→ **PROVIDED RECORDS**
-*-

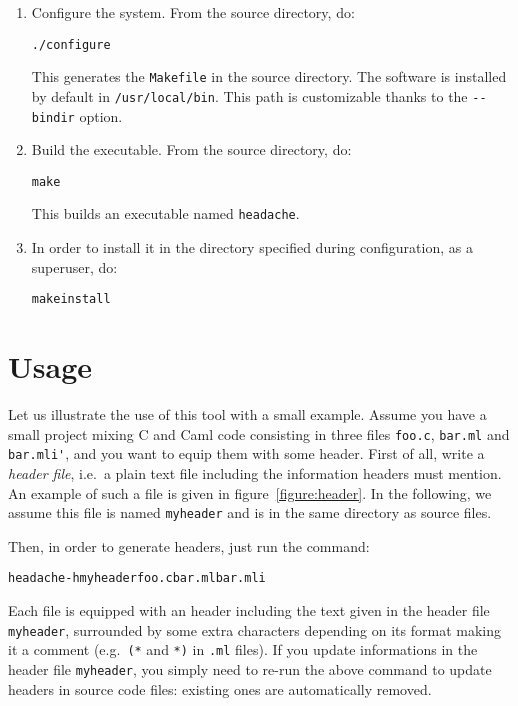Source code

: \documentclass{article}
\newcommand{\headache}{\texttt{headache}}
\begin{document}
\begin{enumerate}
\item Configure the system.  From the source directory, do:
\begin{alltt}
  ./configure
\end{alltt}
This generates the \verb+Makefile+ in the source directory.  The
software is installed by default in \verb+/usr/local/bin+.  This path
is customizable thanks to the \verb+--bindir+ option.

\item Build the executable.  From the source directory, do:
\begin{alltt}
  make
\end{alltt}  
  This builds an executable named \headache{}.  
  
\item In order to install it in the directory specified during
  configuration, as a superuser, do:
\begin{alltt}
  make install
\end{alltt}
\end{enumerate}


\section{Usage}

Let us illustrate the use of this tool with a small example.  Assume
you have a small project mixing C and Caml code consisting in three
files \verb+foo.c+, \verb+bar.ml+ and \verb+bar.mli'+, and you want to
equip them with some header.  First of all, write a \emph{header
  file}, i.e.\ a plain text file including the information headers
must mention.  An example of such a file is given in
figure~\ref{figure:header}.  In the following, we assume this file is
named \verb+myheader+ and is in the same directory as source files.

Then, in order to generate headers, just run the command:
\begin{alltt}
  headache -h myheader foo.c bar.ml bar.mli
\end{alltt}
Each file is equipped with an header including the text given in the
header file \verb+myheader+, surrounded by some extra characters
depending on its format making it a comment (e.g.\ \verb+(*+ and
\verb+*)+ in \verb+.ml+ files).  If you update informations in the
header file \verb+myheader+, you simply need to re-run the above
command to update headers in source code files: existing ones are
automatically removed.
\end{document}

-*-

→ **TASK PROMPT**
Keep every word of the material exactly as given. Drop the pictures.

→ **RESPONSE AREA**
Source code

: \documentclass{article}
\newcommand{\headache}{\texttt{headache}}
\begin{document}
\begin{enumerate}
\item Configure the system.  From the source directory, do:
\begin{alltt}
  ./configure
\end{alltt}
This generates the \verb+Makefile+ in the source directory.  The
software is installed by default in \verb+/usr/local/bin+.  This path
is customizable thanks to the \verb+--bindir+ option.

\item Build the executable.  From the source directory, do:
\begin{alltt}
  make
\end{alltt}  
  This builds an executable named \headache{}.  
  
\item In order to install it in the directory specified during
  configuration, as a superuser, do:
\begin{alltt}
  make install
\end{alltt}
\end{enumerate}


\section{Usage}

Let us illustrate the use of this tool with a small example.  Assume
you have a small project mixing C and Caml code consisting in three
files \verb+foo.c+, \verb+bar.ml+ and \verb+bar.mli'+, and you want to
equip them with some header.  First of all, write a \emph{header
  file}, i.e.\ a plain text file including the information headers
must mention.  An example of such a file is given in
figure~\ref{figure:header}.  In the following, we assume this file is
named \verb+myheader+ and is in the same directory as source files.

Then, in order to generate headers, just run the command:
\begin{alltt}
  headache -h myheader foo.c bar.ml bar.mli
\end{alltt}
Each file is equipped with an header including the text given in the
header file \verb+myheader+, surrounded by some extra characters
depending on its format making it a comment (e.g.\ \verb+(*+ and
\verb+*)+ in \verb+.ml+ files).  If you update informations in the
header file \verb+myheader+, you simply need to re-run the above
command to update headers in source code files: existing ones are
automatically removed.
\end{document}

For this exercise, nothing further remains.